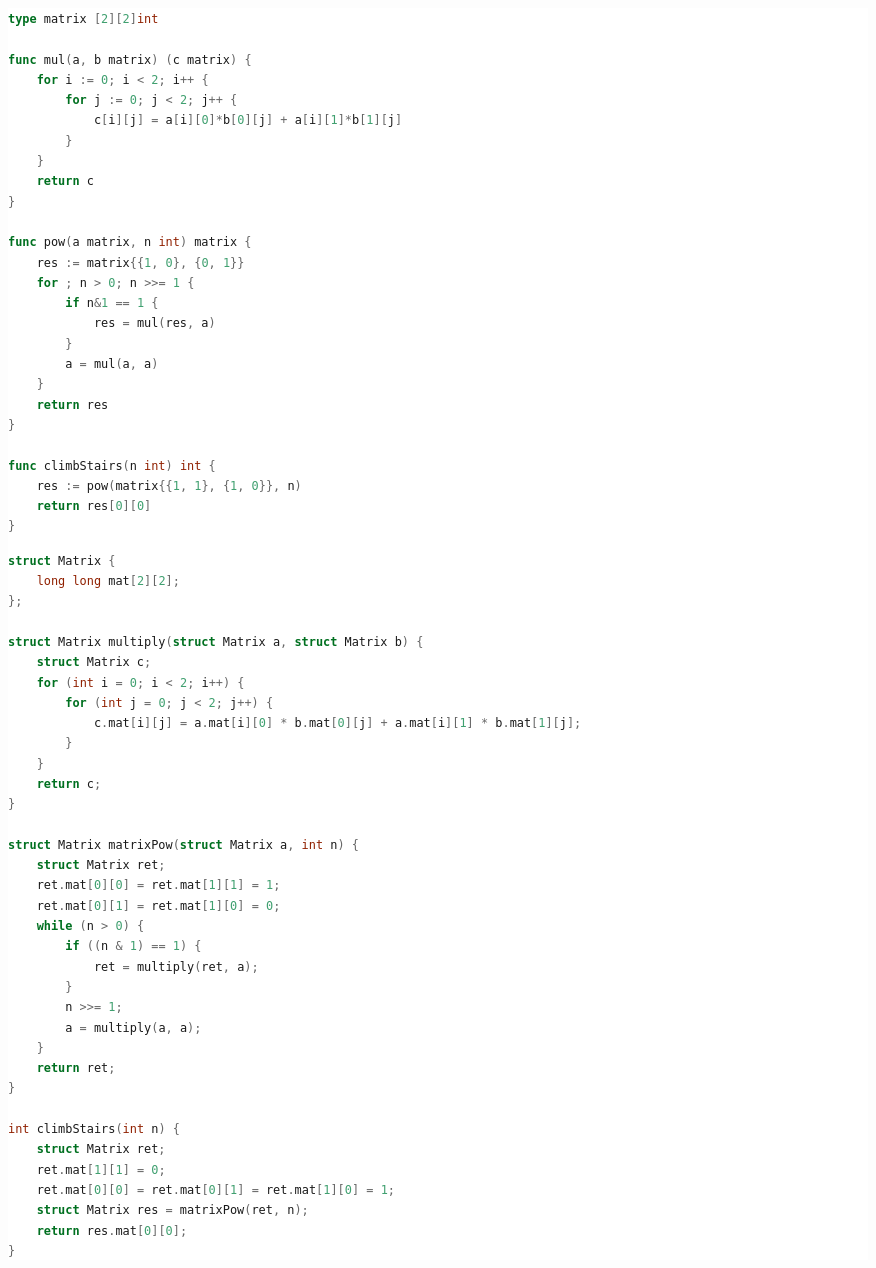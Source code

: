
 ```go
type matrix [2][2]int

func mul(a, b matrix) (c matrix) {
    for i := 0; i < 2; i++ {
        for j := 0; j < 2; j++ {
            c[i][j] = a[i][0]*b[0][j] + a[i][1]*b[1][j]
        }
    }
    return c
}

func pow(a matrix, n int) matrix {
    res := matrix{{1, 0}, {0, 1}}
    for ; n > 0; n >>= 1 {
        if n&1 == 1 {
            res = mul(res, a)
        }
        a = mul(a, a)
    }
    return res
}

func climbStairs(n int) int {
    res := pow(matrix{{1, 1}, {1, 0}}, n)
    return res[0][0]
}
```

```c
struct Matrix {
    long long mat[2][2];
};

struct Matrix multiply(struct Matrix a, struct Matrix b) {
    struct Matrix c;
    for (int i = 0; i < 2; i++) {
        for (int j = 0; j < 2; j++) {
            c.mat[i][j] = a.mat[i][0] * b.mat[0][j] + a.mat[i][1] * b.mat[1][j];
        }
    }
    return c;
}

struct Matrix matrixPow(struct Matrix a, int n) {
    struct Matrix ret;
    ret.mat[0][0] = ret.mat[1][1] = 1;
    ret.mat[0][1] = ret.mat[1][0] = 0;
    while (n > 0) {
        if ((n & 1) == 1) {
            ret = multiply(ret, a);
        }
        n >>= 1;
        a = multiply(a, a);
    }
    return ret;
}

int climbStairs(int n) {
    struct Matrix ret;
    ret.mat[1][1] = 0;
    ret.mat[0][0] = ret.mat[0][1] = ret.mat[1][0] = 1;
    struct Matrix res = matrixPow(ret, n);
    return res.mat[0][0];
}
```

- - -

Which lines above hold the word "func"? Copy each of them.

• _Answer area_
func mul(a, b matrix) (c matrix) {
func pow(a matrix, n int) matrix {
func climbStairs(n int) int {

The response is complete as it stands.